Butter may require less processing than margarine, but it is a less-healthy choice than vegetable-derived oils including margarines. If health is a priority, choose plant-based oils and margarines.
Myth buster
An expert dispels the anti-margarine myths.
Margarine is one molecule away from plastic, it was originally developed as an animal feed and it increases cardiovascular-disease risk – these are just some of the many claims made about margarine. We examine the evidence for each of these claims with expert advice from oils and fats specialist Dr Laurence Eyres, chairman of the Oils and Fats Specialist Group, a division of the New Zealand Institute of Chemistry, and a retired Food Standards Australia and New Zealand Board member. Eyres has worked in the food industry for both butter and margarine manufacturers.
1. Margarine was originally developed as an animal feed
Margarine was invented in 1869 by Frenchman Hippolyte Mège-Mouriès in response to a competition sponsored by Emperor Napoleon III, who wanted a cheap, tasty substitute for butter that would store well on ships.

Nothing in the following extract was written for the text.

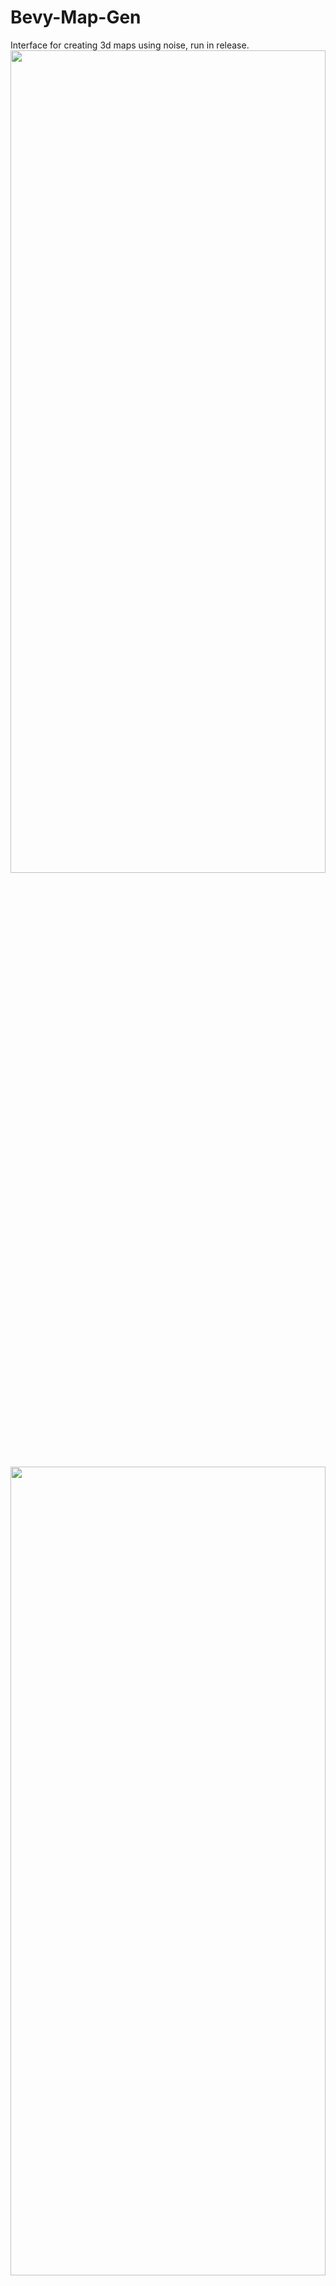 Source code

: # Bevy-Map-Gen
Interface for creating 3d maps using noise, run in release.
<img src="Examples/Example1.png" width="100%" height="58.1%">
<img src="Bevy_map.gif" width="100%" height="57.6%">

Butter was expensive and in short supply at that time. Mège-Mouriès won the Emperor’s competition with his margarine, which was a big hit in France. Its popularity eventually spread across Europe and through the Western world.
2. Margarine is one molecule away from plastic
A nonsensical statement, according to Eyres. “It’s like saying methanol is similar to ethanol, when we know ethanol is safely consumed in alcoholic drinks but methanol ingestion causes blindness and death. It’s nonsense.” Many organic compounds, such as fats, are formed from carbon, hydrogen and oxygen. And many have similar constructions. Nonetheless, a one-molecule difference is substantial in scientific terms.

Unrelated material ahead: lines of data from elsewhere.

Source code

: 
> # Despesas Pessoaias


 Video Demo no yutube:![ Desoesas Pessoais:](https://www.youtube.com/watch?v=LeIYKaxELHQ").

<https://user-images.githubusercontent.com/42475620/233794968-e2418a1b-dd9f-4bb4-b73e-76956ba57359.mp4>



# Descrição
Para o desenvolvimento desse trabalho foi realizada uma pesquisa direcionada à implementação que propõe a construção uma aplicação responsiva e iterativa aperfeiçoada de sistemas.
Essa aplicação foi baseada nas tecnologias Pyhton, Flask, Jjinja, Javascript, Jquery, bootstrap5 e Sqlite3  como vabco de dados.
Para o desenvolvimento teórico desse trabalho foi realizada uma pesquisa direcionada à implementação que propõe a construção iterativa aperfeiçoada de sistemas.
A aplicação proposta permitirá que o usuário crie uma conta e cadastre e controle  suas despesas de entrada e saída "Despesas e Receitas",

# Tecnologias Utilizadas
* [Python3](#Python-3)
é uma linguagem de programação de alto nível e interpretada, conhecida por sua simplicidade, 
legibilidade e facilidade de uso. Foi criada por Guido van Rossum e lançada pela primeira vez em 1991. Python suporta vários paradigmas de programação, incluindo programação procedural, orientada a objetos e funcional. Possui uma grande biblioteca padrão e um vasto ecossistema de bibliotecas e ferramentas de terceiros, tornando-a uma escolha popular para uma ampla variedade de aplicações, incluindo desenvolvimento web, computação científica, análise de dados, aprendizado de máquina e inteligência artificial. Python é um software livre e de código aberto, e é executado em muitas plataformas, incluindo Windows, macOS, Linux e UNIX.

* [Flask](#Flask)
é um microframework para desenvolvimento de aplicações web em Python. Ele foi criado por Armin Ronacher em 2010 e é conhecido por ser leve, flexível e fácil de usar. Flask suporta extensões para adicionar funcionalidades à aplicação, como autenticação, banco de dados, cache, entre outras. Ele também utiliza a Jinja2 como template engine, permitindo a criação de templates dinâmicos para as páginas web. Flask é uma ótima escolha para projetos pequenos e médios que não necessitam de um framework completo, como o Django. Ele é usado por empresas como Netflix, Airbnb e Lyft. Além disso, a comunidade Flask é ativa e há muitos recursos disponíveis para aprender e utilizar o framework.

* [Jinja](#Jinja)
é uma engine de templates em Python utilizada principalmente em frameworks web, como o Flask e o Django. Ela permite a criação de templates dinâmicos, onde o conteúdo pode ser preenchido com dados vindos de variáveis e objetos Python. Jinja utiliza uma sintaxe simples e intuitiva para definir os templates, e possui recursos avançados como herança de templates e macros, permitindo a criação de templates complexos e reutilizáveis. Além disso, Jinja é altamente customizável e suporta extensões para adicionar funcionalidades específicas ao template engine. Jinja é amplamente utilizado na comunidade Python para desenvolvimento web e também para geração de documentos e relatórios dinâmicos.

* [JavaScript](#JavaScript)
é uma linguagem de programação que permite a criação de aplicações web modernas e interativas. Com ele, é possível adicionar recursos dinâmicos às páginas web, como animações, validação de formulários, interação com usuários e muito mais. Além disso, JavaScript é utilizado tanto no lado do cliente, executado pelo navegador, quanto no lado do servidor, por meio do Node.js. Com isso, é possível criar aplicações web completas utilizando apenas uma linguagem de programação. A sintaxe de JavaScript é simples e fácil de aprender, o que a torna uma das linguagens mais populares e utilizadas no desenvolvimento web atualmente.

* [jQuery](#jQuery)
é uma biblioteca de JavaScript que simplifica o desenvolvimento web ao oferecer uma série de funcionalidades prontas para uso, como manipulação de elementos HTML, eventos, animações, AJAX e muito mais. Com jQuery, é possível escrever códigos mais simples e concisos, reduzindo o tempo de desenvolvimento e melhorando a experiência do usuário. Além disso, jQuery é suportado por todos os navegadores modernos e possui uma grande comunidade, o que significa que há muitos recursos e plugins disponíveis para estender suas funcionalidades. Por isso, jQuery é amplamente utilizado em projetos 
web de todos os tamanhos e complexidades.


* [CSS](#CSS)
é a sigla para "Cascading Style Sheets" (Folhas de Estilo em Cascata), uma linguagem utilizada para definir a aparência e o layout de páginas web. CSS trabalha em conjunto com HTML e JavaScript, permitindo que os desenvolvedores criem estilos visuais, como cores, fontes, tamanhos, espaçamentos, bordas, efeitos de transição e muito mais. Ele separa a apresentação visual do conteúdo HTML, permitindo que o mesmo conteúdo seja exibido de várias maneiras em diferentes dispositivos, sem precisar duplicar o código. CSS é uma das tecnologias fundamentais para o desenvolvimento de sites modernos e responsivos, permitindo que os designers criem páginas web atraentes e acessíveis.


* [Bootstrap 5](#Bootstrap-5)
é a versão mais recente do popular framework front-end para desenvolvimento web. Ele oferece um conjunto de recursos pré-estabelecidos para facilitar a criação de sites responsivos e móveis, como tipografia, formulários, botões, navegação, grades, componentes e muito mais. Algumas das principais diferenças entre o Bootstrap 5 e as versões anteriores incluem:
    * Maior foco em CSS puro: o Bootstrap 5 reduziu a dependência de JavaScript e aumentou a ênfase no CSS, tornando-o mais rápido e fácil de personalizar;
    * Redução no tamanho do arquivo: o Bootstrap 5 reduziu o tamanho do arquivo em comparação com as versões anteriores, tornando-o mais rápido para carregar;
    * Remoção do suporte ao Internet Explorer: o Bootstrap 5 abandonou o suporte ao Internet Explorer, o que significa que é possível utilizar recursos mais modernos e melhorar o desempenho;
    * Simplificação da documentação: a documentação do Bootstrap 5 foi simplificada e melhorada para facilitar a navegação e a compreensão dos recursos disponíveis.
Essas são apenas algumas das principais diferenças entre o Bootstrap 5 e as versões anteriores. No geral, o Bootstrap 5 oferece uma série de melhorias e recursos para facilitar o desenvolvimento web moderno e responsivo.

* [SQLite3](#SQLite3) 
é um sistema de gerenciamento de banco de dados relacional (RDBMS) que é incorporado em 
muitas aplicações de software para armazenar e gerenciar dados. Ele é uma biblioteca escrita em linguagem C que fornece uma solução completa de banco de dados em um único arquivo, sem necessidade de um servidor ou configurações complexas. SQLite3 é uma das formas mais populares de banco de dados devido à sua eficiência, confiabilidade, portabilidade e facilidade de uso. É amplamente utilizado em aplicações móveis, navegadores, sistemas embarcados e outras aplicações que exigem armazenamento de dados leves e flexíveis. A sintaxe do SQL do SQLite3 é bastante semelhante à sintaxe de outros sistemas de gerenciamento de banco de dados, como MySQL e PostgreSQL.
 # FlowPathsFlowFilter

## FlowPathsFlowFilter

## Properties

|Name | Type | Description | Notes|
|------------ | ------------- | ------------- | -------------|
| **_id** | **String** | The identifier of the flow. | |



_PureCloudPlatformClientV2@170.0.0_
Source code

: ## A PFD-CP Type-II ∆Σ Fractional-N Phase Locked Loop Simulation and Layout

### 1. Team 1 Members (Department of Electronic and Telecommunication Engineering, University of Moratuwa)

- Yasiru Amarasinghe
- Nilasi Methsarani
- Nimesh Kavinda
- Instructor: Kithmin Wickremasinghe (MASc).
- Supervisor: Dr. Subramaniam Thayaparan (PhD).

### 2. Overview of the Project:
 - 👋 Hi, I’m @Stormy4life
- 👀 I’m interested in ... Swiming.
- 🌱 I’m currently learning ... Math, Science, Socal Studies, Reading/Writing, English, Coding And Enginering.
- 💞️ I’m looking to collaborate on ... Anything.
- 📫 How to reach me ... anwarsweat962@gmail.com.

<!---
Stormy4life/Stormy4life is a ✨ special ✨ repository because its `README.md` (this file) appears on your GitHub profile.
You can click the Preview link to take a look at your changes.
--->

3. Margarine is high in trans-fatty acids and increases cardiovascular disease risk
Margarine was originally manufactured by hydrogenating vegetable oils (adding hydrogen to the vegetable oils to solidify them), a process that produced significant quantities of trans-fatty acids. Scientists then discovered trans-fatty acids increased cardiovascular disease risk. Clearly, limiting our trans-fat and saturated-fat intake is a good idea. However, margarine-manufacturing technologies have since changed substantially; Australasian manufacturers removed trans fats about 15 years ago, says Eyres. Margarine and spreads are now produced by interesterification (introducing an enzyme) and blending with unsaturated liquid oils. Consequently, most vegetable-oil-based margarines contain almost no trans-fatty acids and relatively low levels of saturated fats. What’s more, most of the products we refer to nowadays as margarine are actually a spread, says Eyres. By law, margarine has to be 80% fat, whereas products containing less fat than this are called spreads. Most of the products in the supermarket contain about 65% fat, says Eyres. “I can’t remember the last time I saw a margarine in the supermarket; they’re all spreads.” Spreads can provide cholesterol-reducing blends of unsaturated oils and plant sterol esters.

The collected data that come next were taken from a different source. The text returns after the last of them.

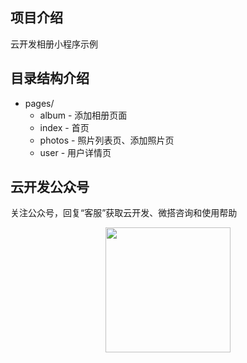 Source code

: ## 项目介绍

云开发相册小程序示例

## 目录结构介绍

-   pages/
    -   album - 添加相册页面
    -   index - 首页
    -   photos - 照片列表页、添加照片页
    -   user - 用户详情页

## 云开发公众号

关注公众号，回复“客服”获取云开发、微搭咨询和使用帮助

<p align="center">
    <img src="https://puui.qpic.cn/vupload/0/20190603_1559545575934_lettsbvkvdn.jpeg/0" width="200px">
</p>
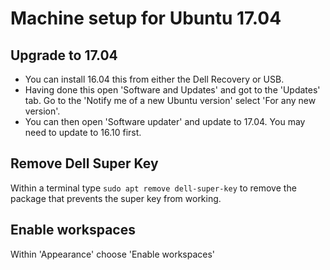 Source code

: # Machine setup for Ubuntu 17.04

## Upgrade to 17.04

* You can install 16.04 this from either the Dell Recovery or USB. 
* Having done this open 'Software and Updates' and got to the 'Updates' tab. Go to the 'Notify me of a new Ubuntu version' select 'For any new version'.
* You can then open 'Software updater' and update to 17.04. You may need to update to 16.10 first.

## Remove Dell Super Key

Within a terminal type `sudo apt remove dell-super-key` to remove the package that prevents the super key from working.

## Enable workspaces

Within 'Appearance' choose 'Enable workspaces'



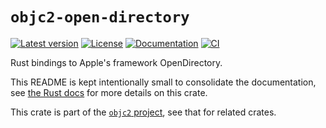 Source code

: # `objc2-open-directory`

[![Latest version](https://badgen.net/crates/v/objc2-open-directory)](https://crates.io/crates/objc2-open-directory)
[![License](https://badgen.net/badge/license/MIT/blue)](../LICENSE.txt)
[![Documentation](https://docs.rs/objc2-open-directory/badge.svg)](https://docs.rs/objc2-open-directory/)
[![CI](https://github.com/madsmtm/objc2/actions/workflows/ci.yml/badge.svg)](https://github.com/madsmtm/objc2/actions/workflows/ci.yml)

Rust bindings to Apple's framework OpenDirectory.

This README is kept intentionally small to consolidate the documentation, see
[the Rust docs](https://docs.rs/objc2-open-directory/) for more details on this crate.

This crate is part of the [`objc2` project](https://github.com/madsmtm/objc2),
see that for related crates.
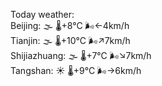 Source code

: Today weather:  
Beijing: 🌫  🌡️+8°C 🌬️←4km/h  
Tianjin: 🌫  🌡️+10°C 🌬️↗7km/h  
Shijiazhuang: 🌫  🌡️+7°C 🌬️↘7km/h  
Tangshan: ☀️ 🌡️+9°C 🌬️→6km/h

4. Margarine doesn’t decompose at room temperature, whereas butter does, proving margarine has no nutritional value
Not true, according to Eyres. Margarine is microbiologically more stable and doesn’t decompose as quickly as butter because it doesn’t contain milk, he says. Milk is a source of protein that micro- organisms thrive in. Hence butter, which contains protein, will decompose more quickly than margarine at room temperature. Eyres points to the Heart Foundation’s advice on butter, on its website, for a well-balanced view on the use of butter versus margarine. The Heart Foundation notes that, “while using small amounts of butter every now and then shouldn’t be a problem for most people, the clear, unequivocal evidence remains that there are far healthier fats for our heart. It is better for our hearts to replace saturated fats with unsaturated fats. Making the simple swap from butter to margarine spreads is one way to do this.”